С приходом зимы была снята даже эта блокада, и флоты возвратились в Шербур (Cherbourg ). Люди и припасы были использованы для обороны страны. Крейсера остались в море — наблюдать за германским флотом, входом в Канал и ирландским побережьем. Германский крейсер «Аугуста» (Augusta ), попытавшийся повторить подвиги «Алабамы», был загнан в испанский порт Виго. Единственным сколь-нибудь серьезным боем стал поединок французского авизо (посыльного судна) «Бувэ» (Bouvet ) и германской канонерки «Метеор» (Meteor ) возле Кубы.

Несмотря на действия по обеспечению беспрепятственных поставок во Францию оружия из США, на которые опиралась способность к сопротивлению до самого окончания войны, ничего из того, что ожидало от флота общество он сделать не смог. Германский флот и арсеналы остались невредимы, высадки десанта на германское побережье не было, Дания осталась нейтральной. Провалы императорской армии и дипломатии сорвали планы действий флота, и бесславная блокада германских портов стала единственным вкладом флота в войну{43}. Британский министр иностранных дел, граф Гренвиль (Granville ) подал любопытную идею — покончить раз и навсегда с французской угрозой, попросту купив французские броненосцы en bloc (все скопом){44}.

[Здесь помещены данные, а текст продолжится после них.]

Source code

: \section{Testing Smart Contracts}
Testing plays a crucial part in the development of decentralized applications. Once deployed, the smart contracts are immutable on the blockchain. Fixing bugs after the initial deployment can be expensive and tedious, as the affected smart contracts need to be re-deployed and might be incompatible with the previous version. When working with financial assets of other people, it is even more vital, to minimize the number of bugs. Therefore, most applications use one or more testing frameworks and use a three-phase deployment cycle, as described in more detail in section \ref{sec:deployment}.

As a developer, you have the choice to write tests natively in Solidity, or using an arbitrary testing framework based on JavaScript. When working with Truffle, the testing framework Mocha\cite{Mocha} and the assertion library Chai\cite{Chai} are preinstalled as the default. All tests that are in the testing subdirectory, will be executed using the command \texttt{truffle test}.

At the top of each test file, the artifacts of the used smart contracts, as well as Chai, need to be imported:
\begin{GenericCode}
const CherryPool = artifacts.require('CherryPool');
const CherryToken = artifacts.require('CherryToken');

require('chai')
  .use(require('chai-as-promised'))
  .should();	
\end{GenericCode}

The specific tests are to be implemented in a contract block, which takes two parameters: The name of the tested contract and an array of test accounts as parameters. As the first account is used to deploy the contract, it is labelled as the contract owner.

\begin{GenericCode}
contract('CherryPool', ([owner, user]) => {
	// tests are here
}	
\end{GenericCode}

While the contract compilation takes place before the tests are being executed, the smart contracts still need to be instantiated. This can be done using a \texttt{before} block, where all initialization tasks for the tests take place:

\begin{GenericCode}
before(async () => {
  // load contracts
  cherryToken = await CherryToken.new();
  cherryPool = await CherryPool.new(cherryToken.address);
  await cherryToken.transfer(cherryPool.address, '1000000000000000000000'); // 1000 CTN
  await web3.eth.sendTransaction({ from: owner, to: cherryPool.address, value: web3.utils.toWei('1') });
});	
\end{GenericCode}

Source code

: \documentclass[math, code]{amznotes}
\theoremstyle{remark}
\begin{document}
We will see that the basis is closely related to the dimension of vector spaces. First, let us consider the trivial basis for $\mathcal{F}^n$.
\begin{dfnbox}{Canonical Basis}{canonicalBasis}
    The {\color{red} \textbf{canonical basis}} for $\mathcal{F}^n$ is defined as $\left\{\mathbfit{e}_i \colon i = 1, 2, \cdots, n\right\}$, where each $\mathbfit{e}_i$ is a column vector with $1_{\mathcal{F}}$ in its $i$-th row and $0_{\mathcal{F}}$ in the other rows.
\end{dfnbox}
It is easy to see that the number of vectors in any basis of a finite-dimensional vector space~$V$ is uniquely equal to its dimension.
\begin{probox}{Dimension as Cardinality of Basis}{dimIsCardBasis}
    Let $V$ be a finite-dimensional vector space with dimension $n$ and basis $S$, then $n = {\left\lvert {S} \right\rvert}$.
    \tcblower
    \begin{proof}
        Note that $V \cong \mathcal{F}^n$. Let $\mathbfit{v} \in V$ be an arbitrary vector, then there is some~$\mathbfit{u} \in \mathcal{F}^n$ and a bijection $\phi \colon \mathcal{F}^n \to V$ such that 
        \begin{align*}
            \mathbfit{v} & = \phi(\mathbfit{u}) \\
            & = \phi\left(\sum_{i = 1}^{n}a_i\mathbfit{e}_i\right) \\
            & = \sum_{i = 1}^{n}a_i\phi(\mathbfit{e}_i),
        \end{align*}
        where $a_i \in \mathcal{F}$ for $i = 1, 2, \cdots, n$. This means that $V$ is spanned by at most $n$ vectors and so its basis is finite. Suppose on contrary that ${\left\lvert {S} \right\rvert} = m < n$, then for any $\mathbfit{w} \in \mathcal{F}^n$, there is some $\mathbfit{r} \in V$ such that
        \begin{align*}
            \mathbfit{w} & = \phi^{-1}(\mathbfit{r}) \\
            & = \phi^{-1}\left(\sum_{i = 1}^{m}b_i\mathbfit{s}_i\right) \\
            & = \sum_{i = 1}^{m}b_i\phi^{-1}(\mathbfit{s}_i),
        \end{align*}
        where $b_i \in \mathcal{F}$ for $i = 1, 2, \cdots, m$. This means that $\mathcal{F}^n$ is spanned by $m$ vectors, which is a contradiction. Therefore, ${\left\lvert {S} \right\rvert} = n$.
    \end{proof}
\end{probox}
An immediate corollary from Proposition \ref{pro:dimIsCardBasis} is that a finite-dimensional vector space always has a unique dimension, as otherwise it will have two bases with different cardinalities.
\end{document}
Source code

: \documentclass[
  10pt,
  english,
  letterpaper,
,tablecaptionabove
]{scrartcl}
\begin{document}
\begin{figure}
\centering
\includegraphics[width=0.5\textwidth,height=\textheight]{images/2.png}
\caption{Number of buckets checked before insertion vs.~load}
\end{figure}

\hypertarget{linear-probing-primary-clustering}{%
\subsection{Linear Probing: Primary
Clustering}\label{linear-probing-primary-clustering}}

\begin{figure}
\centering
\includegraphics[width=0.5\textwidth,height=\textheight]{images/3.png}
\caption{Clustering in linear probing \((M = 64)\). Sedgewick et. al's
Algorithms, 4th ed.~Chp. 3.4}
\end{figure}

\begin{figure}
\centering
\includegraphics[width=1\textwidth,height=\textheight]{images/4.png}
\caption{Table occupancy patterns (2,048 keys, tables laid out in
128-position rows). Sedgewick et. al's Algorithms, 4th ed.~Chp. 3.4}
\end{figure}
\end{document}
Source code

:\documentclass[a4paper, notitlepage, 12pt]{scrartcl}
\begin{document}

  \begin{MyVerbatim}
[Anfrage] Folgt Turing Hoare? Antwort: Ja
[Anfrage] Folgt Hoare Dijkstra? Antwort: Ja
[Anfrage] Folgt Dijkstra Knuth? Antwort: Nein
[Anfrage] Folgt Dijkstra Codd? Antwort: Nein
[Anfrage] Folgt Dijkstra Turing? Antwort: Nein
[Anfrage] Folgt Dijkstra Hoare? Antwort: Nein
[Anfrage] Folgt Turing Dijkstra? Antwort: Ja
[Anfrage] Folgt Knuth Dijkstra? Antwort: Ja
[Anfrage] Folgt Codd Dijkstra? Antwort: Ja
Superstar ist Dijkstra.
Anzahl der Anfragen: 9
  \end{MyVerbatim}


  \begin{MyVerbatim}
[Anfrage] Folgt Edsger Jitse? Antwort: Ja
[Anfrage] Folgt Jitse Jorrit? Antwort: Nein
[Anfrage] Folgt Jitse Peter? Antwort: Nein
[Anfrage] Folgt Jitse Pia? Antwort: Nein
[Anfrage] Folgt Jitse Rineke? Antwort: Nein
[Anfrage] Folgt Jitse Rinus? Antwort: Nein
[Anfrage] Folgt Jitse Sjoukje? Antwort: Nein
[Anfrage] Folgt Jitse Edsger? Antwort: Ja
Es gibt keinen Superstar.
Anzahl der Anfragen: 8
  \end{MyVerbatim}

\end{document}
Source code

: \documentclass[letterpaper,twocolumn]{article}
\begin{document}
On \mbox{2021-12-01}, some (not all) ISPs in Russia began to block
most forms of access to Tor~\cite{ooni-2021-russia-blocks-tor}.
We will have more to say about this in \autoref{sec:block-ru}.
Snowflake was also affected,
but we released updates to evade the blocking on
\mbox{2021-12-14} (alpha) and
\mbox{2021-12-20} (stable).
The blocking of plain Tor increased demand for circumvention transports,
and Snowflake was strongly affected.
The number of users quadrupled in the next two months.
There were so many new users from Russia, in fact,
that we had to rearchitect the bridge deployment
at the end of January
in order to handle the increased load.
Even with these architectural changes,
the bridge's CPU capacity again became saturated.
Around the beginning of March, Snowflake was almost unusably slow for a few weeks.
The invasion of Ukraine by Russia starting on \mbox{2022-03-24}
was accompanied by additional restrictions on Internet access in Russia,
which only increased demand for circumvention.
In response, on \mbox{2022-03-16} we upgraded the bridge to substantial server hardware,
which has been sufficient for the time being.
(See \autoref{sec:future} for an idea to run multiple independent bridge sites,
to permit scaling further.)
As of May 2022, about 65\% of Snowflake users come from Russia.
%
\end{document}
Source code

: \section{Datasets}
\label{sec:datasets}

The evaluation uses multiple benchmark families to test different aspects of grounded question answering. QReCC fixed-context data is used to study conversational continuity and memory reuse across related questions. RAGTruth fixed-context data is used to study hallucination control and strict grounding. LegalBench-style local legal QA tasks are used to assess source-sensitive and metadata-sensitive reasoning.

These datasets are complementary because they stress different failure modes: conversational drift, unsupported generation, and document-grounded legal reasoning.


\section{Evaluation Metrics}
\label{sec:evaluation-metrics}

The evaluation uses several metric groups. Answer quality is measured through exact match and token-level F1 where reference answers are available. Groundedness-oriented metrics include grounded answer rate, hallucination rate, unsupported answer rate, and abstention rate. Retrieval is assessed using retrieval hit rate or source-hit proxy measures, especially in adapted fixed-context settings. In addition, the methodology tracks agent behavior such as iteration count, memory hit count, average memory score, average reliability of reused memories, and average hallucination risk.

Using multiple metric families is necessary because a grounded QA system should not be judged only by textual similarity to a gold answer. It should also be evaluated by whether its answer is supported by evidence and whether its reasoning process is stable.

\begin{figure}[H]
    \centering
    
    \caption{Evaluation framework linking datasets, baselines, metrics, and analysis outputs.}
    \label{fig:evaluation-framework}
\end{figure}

Только действия личного состава флота на суше спасли его после войны от волны народного негодования, подобной той, что поднялась в Италии после унизительного поражения при Лиссе в 1866 году. Во время отступления с Рейна и обороны Парижа, после коллапса императорской армии и отречения императора, относительно небольшая группа морских офицеров и матросов стала, по сути, центром французского сопротивления. Прекрасно подготовленные стрелки и артиллеристы были крайне важны при создании новой армии из народного ополчения и остатков разгромленной регулярной армии. Форты Парижа были переданы под контроль флота, и служба на них была организовано подобно корабельной. Оборону города организовывал комитет высших его офицеров, и присутствие отрядов морской пехоты позволило держаться много дольше, чем на то рассчитывал противник. По словам одного современника,

Матросы были дисциплинированы, хладнокровны, отважны, и выполняли свой долг безо всякого фанфаронства, а их офицеры были настоящими рыцарями, к тому же — весьма компетентными. Нельзя сказать, что зависть, питаемая армейскими к их товарищам по службе, была сильно снижена кампанией, в которой недостатки армии столь явно вылезли наружу — даже без особых заслуг противника{45}.

Вне осажденного Парижа флот также сыграл большую роль в организации и оснащении новой армии. В целом флот предоставил 55 300 офицеров и матросов, 1032 пушки, 29300 винтовок, и много другого оснащения для нужд армии. Военно-морские арсеналы были практически истощены отчаянным сопротивлением врагу на суше{46}.

Война поставила флот в странное положение: мало чего добившись на море, на суше он завоевал восторг народа — стоит вспомнить хотя бы ту особую популярность, которой военные моряки пользовались в Париже. Даже не понимая настоящего значения важности морской мощи обыватель-француз был готов сохранить из-за его прекрасного личного состава. Несмотря на отсутствие достижений на море, флот никогда не был более популярен, чем сразу же после 1871 года, и морские офицеры заняли важные посты в учреждениях Третьей республики, пришедшей на смену империи Наполеона III.